Plain-text document sources

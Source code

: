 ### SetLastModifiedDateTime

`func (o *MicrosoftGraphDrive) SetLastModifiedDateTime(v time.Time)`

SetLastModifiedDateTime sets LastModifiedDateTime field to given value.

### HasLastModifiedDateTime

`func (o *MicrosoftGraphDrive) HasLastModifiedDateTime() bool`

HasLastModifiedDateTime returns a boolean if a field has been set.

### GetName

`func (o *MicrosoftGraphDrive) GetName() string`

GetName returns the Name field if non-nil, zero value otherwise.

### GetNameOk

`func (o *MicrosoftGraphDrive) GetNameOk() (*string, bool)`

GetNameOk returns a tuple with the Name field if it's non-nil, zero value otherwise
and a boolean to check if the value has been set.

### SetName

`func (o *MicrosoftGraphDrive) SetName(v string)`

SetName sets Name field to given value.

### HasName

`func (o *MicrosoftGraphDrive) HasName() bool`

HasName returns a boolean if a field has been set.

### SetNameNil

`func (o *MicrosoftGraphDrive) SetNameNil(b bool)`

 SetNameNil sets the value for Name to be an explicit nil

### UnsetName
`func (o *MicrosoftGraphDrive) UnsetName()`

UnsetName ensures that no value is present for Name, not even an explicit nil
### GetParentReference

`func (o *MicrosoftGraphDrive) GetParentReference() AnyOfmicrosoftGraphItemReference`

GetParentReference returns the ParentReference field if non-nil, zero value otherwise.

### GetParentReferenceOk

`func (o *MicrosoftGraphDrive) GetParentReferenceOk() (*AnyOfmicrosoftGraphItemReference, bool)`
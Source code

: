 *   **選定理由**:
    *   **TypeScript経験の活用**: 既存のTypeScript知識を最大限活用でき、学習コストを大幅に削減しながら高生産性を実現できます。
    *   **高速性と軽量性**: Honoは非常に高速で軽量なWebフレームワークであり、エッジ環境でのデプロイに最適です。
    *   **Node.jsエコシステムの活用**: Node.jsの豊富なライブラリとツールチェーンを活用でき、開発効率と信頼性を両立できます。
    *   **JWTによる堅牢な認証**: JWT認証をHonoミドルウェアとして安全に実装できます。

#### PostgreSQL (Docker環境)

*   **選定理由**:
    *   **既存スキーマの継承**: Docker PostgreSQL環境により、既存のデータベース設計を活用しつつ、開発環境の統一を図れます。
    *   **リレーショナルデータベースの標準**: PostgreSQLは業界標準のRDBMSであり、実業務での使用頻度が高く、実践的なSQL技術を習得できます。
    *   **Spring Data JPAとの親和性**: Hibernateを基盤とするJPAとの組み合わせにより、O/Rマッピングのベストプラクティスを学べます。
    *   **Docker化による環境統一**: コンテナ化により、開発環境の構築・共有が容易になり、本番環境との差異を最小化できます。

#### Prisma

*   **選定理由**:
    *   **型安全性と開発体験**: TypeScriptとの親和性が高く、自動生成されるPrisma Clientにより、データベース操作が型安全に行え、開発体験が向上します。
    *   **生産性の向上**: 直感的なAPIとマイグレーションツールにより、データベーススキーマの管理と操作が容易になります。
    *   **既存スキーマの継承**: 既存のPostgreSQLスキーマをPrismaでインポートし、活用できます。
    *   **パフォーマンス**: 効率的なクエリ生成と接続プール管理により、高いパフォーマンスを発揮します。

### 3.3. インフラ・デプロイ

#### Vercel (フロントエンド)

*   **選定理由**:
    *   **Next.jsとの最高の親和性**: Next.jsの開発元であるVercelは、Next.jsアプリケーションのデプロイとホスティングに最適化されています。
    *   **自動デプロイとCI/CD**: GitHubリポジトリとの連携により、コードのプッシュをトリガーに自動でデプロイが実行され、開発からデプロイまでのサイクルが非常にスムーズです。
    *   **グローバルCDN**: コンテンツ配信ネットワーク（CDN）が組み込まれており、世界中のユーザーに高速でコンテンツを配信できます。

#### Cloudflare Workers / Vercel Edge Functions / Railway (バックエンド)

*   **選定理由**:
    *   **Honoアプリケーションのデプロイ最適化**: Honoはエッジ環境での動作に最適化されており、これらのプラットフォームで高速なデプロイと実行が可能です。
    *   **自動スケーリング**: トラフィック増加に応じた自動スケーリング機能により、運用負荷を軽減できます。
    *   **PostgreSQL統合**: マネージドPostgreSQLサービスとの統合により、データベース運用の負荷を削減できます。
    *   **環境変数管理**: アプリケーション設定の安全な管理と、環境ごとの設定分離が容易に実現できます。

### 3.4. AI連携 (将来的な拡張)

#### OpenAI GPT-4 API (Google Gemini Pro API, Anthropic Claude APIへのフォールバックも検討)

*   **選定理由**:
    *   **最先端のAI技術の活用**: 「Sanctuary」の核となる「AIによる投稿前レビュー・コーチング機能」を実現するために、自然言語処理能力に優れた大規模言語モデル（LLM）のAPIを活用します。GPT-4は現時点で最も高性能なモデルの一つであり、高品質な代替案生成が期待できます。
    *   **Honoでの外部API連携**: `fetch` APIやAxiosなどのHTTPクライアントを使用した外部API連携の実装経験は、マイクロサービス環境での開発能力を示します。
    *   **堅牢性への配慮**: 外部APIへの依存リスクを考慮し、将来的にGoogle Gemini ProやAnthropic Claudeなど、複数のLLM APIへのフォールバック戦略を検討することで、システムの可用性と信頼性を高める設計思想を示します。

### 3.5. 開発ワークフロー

** Problem details **
Search the entries above for the word "GetParentReferenceOk", and copy every line where it occurs.

** Task result **
### GetParentReferenceOk
`func (o *MicrosoftGraphDrive) GetParentReferenceOk() (*AnyOfmicrosoftGraphItemReference, bool)`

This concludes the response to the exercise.